## What the task asks:
Count the lines in the entries below that include the word "possible". Give nothing but the number.

*** The data ***

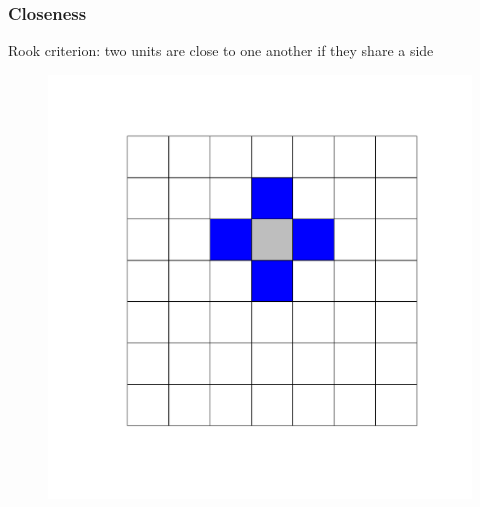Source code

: \documentclass[
  shownotes,
  xcolor={svgnames},
  hyperref={colorlinks,citecolor=DarkBlue,linkcolor=DarkRed,urlcolor=DarkBlue}
  ]{beamer}
\begin{document}
\begin{frame}[fragile]
\frametitle{Closeness}

\bigskip

\begin{minipage}[t]{0.45\linewidth}
Rook criterion: two units are close to one another if they share a side
  \begin{figure}[H] \centering
    \captionsetup{justification=centering}
    \includegraphics[scale=0.3]{figures/rook.pdf}
   \end{figure}
  

\end{minipage}
\end{frame}
\end{document}
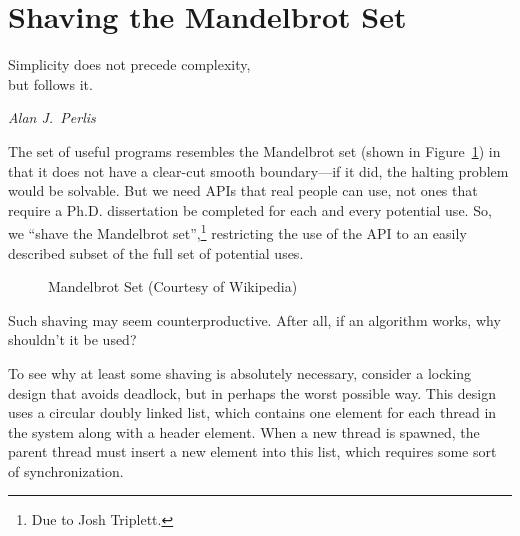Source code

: \section{Shaving the Mandelbrot Set}
\label{sec:easy:Shaving the Mandelbrot Set}
%
\epigraph{Simplicity does not precede complexity, \\ but follows it.}
	 {\emph{Alan J.~Perlis}}

The set of useful programs resembles the Mandelbrot set
(shown in Figure~\ref{fig:easy:Mandelbrot Set})
in that it does
not have a clear-cut smooth boundary---if it did, the halting problem
would be solvable.
But we need APIs that real people can use, not ones that require a
Ph.D. dissertation be completed for each and every potential use.
So, we ``shave the Mandelbrot set'',\footnote{
	Due to Josh Triplett.}
restricting the use of the
API to an easily described subset of the full set of potential uses.

\begin{figure}[tbp]
\centering
{}
\caption{Mandelbrot Set (Courtesy of Wikipedia)}
\label{fig:easy:Mandelbrot Set}
\end{figure}

Such shaving may seem counterproductive.
After all, if an algorithm works, why shouldn't it be used?

To see why at least some shaving is absolutely necessary, consider
a locking design that avoids deadlock, but in perhaps the worst possible way.
This design uses a circular doubly linked list, which contains one
element for each thread in the system along with a header element.
When a new thread is spawned, the parent thread must insert a new
element into this list, which requires some sort of synchronization.

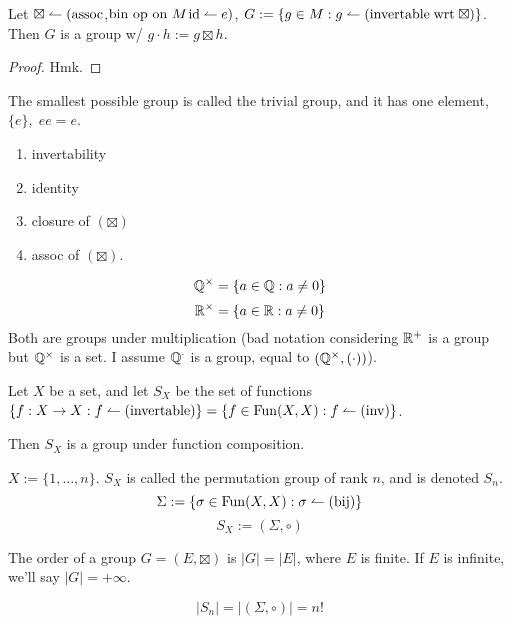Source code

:\documentclass[12pt]{article}
\newcommand{\gop}[0]{\boxtimes}
\begin{document}
\bbox
\begin{lem}
  Let \(\gop\is(\T{assoc}\),\(\text{bin op on }M\)\(\mathrm{id}\leftharpoonup e)\),
  \(G:=\{g\in M:g\leftharpoonup(\mathrm{invertable\;wrt\;\boxtimes})\}\). Then
  \(G\) is a group w/ \(g\cdot h:=g\gop h\).
\end{lem}
\ebox

\bboxproof
\begin{proof}
  Hmk.
\end{proof}
\ebox

The smallest possible group is called the trivial group, and it has one
element, \(\{e\},\;ee=e\).

\begin{enumerate}
  \item invertability
  \item identity
  \item closure of \((\gop)\)
  \item assoc of \((\gop)\).
\end{enumerate}


\bboxex
\[\mathbb Q^\times=\{a\in\mathbb Q:a\neq0\}\]
\[\mathbb R^\times=\{a\in\mathbb R:a\neq0\}\]
Both are groups under multiplication (bad notation considering \(\mathbb R^+\)
is a group but \(\mathbb Q^\times\) is a set. I assume \(\mathbb Q^\cdot\) is a group, equal
to \((\mathbb Q^\times,(\cdot))\)).
\ebox

\bbox
\begin{coro}
  Let \(X\) be a set, and let \(S_X\) be the set of functions
  \(\{f:X\to X:f\leftharpoonup(\mathrm{invertable})\}=\{f\in\mathrm{Fun}(X,X):f\leftharpoonup(\mathrm{inv})\}\).

  Then \(S_X\) is a group under function composition.
\end{coro}
\ebox

\bbox
\begin{defn}\label{defn:perm_group}
  \(X:=\{1,\dots,n\}\). \(S_X\) is called the permutation group of rank \(n\),
  and is denoted \(S_n\).
  \bboxnote
  \[\Sigma:=\{\sigma\in\mathrm{Fun}(X,X):\sigma\leftharpoonup(\mathrm{bij})\}\]
  \[S_X:=(\Sigma,\circ)\]
  \ebox
\end{defn}
\ebox

\bbox
\begin{defn}[Order]\label{defn:order}
  The order of a group \(G=(E,\gop)\) is \(|G|=|E|\), where \(E\) is finite. If
  \(E\) is infinite, we'll say \(|G|=+\infty\).
\end{defn}
\ebox


\bboxex
\[|S_n|=|(\Sigma,\circ)|=n!\]
\ebox

\end{document}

***

## Result:
2